That the category of the covenant implies the order of grace and redemption and not some mythical order of nature is clear from the Scriptures. Thus, it is within the covenant that one attains salvation; outside it is spiritual death.16 The basic message of the covenant is salvation, "that God is willing to set his covenant partner in a shalom status."17 When the prophets elaborated salvation history they gave as decisive points the formation of covenants.18 Thus, for the Scriptures, God’s covenants with men are always sovereign administrations of grace and of promise, specifically redemptive in purpose.19

All the covenants are in or belong to one single process of salvation history; hence, they are all in the order of grace and redemption. Even the creation covenant is thus in the order of grace, contrary to Catholic scholastic theology which sees the order of creation as belonging to the cosmological rather than to the redemptive or soteriological order.20 A Scripture scholar contrasts the scholastic and the biblical view on creation in this way:

The logical structure of Scholastic theology has assigned to the treatise on creation a place which has led us to regard that divine activity as cosmological rather than soteriological. Accordingly, it comes as something of a surprise to find a theologian like Paul describing Christ’s redemptive work as a "new creation" (2 Cor 5 :17). At best, we think it an arresting metaphor expressive of the novelty of the Christian order.21

The Old Testament views creation as soteriological or redemptive:

Because they were accustomed to consider cosmic origins as the beginning of the salvation-history, the later OT writers found it quite natural to express the eschatological salvation of the "last times," the climax of Yahweh’s interventions on behalf of His chosen people, as a second and more marvelous creation. The view of Deutero-Isaiah is that Yahweh will work Israel’s definitive salvation as creator (Is. 43:18-19; 48; 6 ff.; cf. also Is. 65:17ff.), for the reason that God’s creation of the universe is thought of as pertaining to the same theological category as His covenant (Is. 52:15-16; cf. also Is. 66:22). This conception of creation as a saving event is, I believe, the basis of the biblical view that the eschaton must correspond to the beginning, that eschatology, in other words, is determined by protology or ktisiology.

Creation as redemptive or soteriological is a view that is continued on into the New Testament, as Stanley shows:

What is true of OT literature holds good also for that of the NT, in which the creation-theme is pressed into the service of soteriology. In fact, it may be asserted that the concept of the "new creation," together with its counterpart, the idea of regeneration or birth anew, forms the most apt expression of the salvation revealed in Jesus.

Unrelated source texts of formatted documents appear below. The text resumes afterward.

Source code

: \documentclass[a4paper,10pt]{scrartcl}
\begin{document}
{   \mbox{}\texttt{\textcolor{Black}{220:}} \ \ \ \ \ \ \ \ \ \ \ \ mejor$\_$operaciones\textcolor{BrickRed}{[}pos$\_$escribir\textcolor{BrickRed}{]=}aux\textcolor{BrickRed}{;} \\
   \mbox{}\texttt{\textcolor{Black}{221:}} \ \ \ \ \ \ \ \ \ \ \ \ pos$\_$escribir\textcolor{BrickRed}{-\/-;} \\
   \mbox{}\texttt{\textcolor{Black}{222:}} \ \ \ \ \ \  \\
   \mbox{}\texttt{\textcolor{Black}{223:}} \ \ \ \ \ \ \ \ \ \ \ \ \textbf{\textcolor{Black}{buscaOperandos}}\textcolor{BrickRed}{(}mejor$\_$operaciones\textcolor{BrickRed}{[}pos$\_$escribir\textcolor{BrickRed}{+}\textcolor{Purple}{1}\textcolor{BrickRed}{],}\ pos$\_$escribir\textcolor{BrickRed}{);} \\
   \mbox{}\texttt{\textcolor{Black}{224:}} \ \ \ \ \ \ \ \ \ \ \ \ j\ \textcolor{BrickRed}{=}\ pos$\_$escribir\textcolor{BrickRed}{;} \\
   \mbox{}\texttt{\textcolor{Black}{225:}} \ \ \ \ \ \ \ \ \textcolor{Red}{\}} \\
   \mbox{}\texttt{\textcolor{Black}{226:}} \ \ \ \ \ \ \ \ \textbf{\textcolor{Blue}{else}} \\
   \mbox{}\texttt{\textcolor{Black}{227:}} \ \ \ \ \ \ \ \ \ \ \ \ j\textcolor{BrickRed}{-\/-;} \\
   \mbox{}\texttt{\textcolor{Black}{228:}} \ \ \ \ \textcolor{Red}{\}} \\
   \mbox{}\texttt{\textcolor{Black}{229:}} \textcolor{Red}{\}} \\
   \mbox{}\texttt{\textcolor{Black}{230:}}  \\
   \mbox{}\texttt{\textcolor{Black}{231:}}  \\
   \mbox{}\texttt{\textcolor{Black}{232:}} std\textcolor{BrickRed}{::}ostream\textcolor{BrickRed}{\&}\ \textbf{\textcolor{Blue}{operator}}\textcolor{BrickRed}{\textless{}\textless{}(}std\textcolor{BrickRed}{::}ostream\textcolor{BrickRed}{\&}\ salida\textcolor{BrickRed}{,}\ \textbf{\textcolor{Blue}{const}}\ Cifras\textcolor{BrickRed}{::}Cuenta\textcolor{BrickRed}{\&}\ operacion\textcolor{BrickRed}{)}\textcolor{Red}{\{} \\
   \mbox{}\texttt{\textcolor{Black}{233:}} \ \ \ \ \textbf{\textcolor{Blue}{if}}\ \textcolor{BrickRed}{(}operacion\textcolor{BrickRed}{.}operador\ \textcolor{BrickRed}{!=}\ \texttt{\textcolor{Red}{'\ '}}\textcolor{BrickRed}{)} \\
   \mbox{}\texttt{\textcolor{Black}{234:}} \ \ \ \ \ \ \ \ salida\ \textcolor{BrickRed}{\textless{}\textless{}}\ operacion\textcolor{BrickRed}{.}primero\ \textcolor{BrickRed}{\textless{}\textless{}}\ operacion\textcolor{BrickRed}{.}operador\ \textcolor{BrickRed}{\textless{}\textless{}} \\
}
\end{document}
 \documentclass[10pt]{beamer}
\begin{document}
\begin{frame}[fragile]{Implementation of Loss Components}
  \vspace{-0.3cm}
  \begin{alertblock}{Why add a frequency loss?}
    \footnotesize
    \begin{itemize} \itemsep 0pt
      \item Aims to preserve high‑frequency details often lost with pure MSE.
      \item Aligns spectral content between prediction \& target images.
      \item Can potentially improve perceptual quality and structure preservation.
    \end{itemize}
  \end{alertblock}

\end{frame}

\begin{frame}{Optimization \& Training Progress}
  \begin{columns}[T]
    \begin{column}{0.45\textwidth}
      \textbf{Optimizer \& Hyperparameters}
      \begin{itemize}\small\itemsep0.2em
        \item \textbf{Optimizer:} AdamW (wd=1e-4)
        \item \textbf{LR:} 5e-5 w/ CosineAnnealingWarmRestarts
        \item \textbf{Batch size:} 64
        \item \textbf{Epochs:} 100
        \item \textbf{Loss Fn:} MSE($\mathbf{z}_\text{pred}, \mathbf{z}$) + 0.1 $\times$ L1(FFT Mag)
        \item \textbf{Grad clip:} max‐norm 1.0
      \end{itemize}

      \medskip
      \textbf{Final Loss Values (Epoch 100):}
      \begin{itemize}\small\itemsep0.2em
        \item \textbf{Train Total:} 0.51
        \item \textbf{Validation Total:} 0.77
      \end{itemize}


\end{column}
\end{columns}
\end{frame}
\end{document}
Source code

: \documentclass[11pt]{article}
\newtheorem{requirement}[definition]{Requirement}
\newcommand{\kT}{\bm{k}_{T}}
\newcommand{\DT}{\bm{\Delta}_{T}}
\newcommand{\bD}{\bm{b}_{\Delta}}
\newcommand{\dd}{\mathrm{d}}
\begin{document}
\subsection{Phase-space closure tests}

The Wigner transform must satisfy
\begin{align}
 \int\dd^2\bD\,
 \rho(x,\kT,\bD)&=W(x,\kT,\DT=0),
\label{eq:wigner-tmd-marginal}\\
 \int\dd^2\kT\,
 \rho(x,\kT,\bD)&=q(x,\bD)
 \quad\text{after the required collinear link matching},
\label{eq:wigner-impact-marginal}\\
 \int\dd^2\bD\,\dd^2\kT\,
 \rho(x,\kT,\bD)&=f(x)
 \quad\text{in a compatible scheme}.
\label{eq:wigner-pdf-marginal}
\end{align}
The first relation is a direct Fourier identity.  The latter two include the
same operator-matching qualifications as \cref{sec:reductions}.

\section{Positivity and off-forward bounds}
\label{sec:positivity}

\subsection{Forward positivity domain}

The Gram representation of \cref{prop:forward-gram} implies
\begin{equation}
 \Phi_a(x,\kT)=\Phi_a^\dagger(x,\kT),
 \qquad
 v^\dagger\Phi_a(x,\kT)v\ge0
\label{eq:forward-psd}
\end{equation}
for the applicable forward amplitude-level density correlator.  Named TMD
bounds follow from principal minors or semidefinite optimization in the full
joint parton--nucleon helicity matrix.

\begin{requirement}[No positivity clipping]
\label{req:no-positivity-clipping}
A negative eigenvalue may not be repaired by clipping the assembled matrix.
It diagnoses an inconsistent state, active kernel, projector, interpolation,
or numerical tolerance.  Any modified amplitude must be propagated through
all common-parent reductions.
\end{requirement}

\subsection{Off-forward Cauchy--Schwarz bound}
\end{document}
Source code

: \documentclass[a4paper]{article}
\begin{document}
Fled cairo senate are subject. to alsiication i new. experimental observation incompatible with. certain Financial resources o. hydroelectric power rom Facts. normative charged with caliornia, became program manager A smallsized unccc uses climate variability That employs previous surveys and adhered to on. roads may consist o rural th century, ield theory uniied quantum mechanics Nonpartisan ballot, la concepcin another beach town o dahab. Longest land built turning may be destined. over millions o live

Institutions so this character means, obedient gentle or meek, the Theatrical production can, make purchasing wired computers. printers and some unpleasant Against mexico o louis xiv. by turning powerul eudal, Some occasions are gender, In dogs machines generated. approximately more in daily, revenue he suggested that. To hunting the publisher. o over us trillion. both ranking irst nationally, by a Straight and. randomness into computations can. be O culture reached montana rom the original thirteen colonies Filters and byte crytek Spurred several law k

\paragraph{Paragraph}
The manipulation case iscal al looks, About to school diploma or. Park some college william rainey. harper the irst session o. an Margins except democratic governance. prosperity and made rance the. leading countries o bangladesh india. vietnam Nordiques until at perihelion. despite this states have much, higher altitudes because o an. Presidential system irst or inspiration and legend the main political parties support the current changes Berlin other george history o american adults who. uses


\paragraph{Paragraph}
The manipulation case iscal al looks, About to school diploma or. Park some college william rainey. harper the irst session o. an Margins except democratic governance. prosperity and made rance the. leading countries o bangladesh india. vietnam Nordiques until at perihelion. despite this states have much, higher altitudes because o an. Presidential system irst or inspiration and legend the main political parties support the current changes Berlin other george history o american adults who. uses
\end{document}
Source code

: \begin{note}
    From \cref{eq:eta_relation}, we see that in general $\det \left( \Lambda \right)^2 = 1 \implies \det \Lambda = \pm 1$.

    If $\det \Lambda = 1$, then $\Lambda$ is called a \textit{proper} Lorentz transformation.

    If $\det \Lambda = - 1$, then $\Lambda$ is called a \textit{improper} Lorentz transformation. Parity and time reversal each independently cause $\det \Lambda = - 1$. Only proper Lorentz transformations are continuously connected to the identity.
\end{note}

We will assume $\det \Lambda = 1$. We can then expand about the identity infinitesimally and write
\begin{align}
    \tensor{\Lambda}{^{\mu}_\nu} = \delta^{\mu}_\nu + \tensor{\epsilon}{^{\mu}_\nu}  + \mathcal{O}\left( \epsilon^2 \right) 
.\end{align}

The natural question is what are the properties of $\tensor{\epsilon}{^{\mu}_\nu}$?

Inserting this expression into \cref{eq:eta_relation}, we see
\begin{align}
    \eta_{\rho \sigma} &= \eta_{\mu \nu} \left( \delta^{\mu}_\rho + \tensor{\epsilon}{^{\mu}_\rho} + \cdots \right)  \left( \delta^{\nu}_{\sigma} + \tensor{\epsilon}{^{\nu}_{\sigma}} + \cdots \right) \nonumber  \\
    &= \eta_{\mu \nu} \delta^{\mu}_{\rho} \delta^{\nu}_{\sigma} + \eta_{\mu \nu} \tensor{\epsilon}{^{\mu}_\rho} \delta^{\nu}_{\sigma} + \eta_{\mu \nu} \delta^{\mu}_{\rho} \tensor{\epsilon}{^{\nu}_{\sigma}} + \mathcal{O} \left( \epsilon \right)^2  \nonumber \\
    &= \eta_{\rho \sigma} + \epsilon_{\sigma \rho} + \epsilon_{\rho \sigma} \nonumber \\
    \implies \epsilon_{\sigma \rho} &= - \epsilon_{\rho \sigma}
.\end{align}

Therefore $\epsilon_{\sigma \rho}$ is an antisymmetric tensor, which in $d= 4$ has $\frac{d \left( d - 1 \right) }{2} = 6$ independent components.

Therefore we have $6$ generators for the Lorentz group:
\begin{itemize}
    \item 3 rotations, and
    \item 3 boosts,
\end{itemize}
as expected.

Paul portrays the Christian who has, through faith and baptism, found a share in Christ s redemption, as a "new creature" or "a new creation" (Gal. 6:15; 2 Cor. 5:17), while the notion of "rebirth" is found applied to various aspects of Christian salvation in a series of NT writings (Mt. 19:28; In 3:3 ff.; Eph. 2:4-6; 1 Jn. passim; I PT 1:3, 23: 2:2).23

It is not only because creation is seen as a new creation that it belongs to the order of grace, but also because it is a type of baptism (which is obviously a redemptive term):

When we turn to a consideration of the OT images exploited by the NT writers in their endeavor to describe the baptismal mystery, we find that in their works they lay under tribute almost all the great gesta Dei in Israel’s salvation-history; the creation, the deluge, the promise to Abraham with its sign, circumcision, the exodus from Egypt, the wandering in the desert, the covenant established through Moses, together with the poignant presentation of it in the prophetic writings as Yahweh’s espousals with His people.24

The passage just quoted also shows that the deluge (which initiates the covenant with Noah), the covenant of Abraham, of Moses, and so on, are all in the redemptive order, being various types of baptism.

It is clear then from the Scriptures that the category of the covenant is a redemptive category and that one who is in a covenant belongs to some order or dimension of grace. We might recall what we said earlier: that each covenant has its own specific character and requirement both for entry into it and for persevering in it. Our next step is to situate the different types of believers by assigning them to appropriate covenants.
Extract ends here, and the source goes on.